The code in this repository allows to execute the algorithm implementations, check their correctness, measure their performance and produce plots of their performance.

The information about the performance of the algorithm implementations is stored in CSV files.

Reproducibility TL;DR

In order to produce all the CSV files on the university cluster, follow these steps.

Setup:

  • create the directory to contain the CSV files:
    mkdir -p csv
  • load the CUDA module:
    module load CUDA/12.3.2

Compile all executables:

  • open an interactive Slurm shell session without allocating any GPU:

    srun --nodes=1 --ntasks=1 --cpus-per-task=1 --partition=cpu --pty bash

    Note: if the cpu partition is not available, use the following command:

    srun --nodes=1 --ntasks=1 --cpus-per-task=1 --gres=gpu:0 --partition=edu-short --pty bash
  • from inside the interactive shell session, compile the executables:

    make all
  • close the interactive shell session:

    exit

Produce the CSV files:

  • execute the CPU implementations:
    sbatch script/run_cpu_execs.sh
  • execute the GPU implementations:
    sbatch script/run_gpu_execs.sh
  • execute the GPU libraries implementations:
    sbatch script/run_lib_execs.sh

Project structure

The src directory contains the source code for the project. There are three types of sources:

  1. CPU implementations: these files contain the CPU implementations of the algorithm.
    • bitonic_sort_cpu_test.cpp tests the correctness of the algorithm;
    • bitonic_sort_cpu_measure.cpp measures the execution time of the algorithm.
  2. GPU implementations: these files contain the GPU implementations of the algorithm.
    • bitonic_sort_gpu_test.cu tests the correctness of the algorithm;
    • bitonic_sort_gpu_measure.cu measures the execution time of the algorithm.
  3. GPU libraries implementations: these files use a GPU sorting algorithm implementation from some CUDA library.
    • thrust_sort.cu uses thrust::sort() from the Thrust library (documentation available here).
    • cub_merge_sort.cu uses cub::DeviceMergeSort::SortKeys() from the CUB library (documentation available here).
    • cub_radix_sort.cu uses cub::DeviceRadixSort::SortKeys() from the CUB library (documentation available here).
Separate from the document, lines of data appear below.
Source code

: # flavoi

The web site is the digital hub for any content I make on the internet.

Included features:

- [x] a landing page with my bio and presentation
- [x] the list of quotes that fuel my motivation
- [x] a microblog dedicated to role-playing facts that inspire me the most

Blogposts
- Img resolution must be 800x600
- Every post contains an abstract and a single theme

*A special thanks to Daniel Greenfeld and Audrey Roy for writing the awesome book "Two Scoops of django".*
The script directory contains some useful shell scripts:

  • bitonic_sort_lib_measure.sh: script that runs a GPU library implementation multiple times and for multiple vector sizes, and produces a CSV output.
  • run_cpu_execs.sh: batch script to execute the CPU implementations with sbatch.
  • run_gpu_execs.sh: batch script to execute the GPU implementations with sbatch.
  • run_lib_execs.sh: batch script to execute the GPU libraries implementations with sbatch.
  • sbatch_run_command.sh: batch script to submit a job with sbatch allocating one GPU in order to execute a command.
  • sbatch_profile_command.sh: batch script to submit a job with sbatch allocating one GPU in order to profile a command with NVIDIA Nsight Compute CLI (ncu).

The csv_results directory contains the CSV outputs of the algorithms executions on the university cluster.

The plots directory contains the code to produce the plots, and the plots themselves.

Using the university cluster

To use the university cluster with Slurm, these are the options:

  • open an interactive shell session without allocating any GPU:

    srun --nodes=1 --ntasks=1 --cpus-per-task=1 --partition=cpu --pty bash

    This option is useful for compiling a CPU or GPU implementation and for executing a CPU implementation.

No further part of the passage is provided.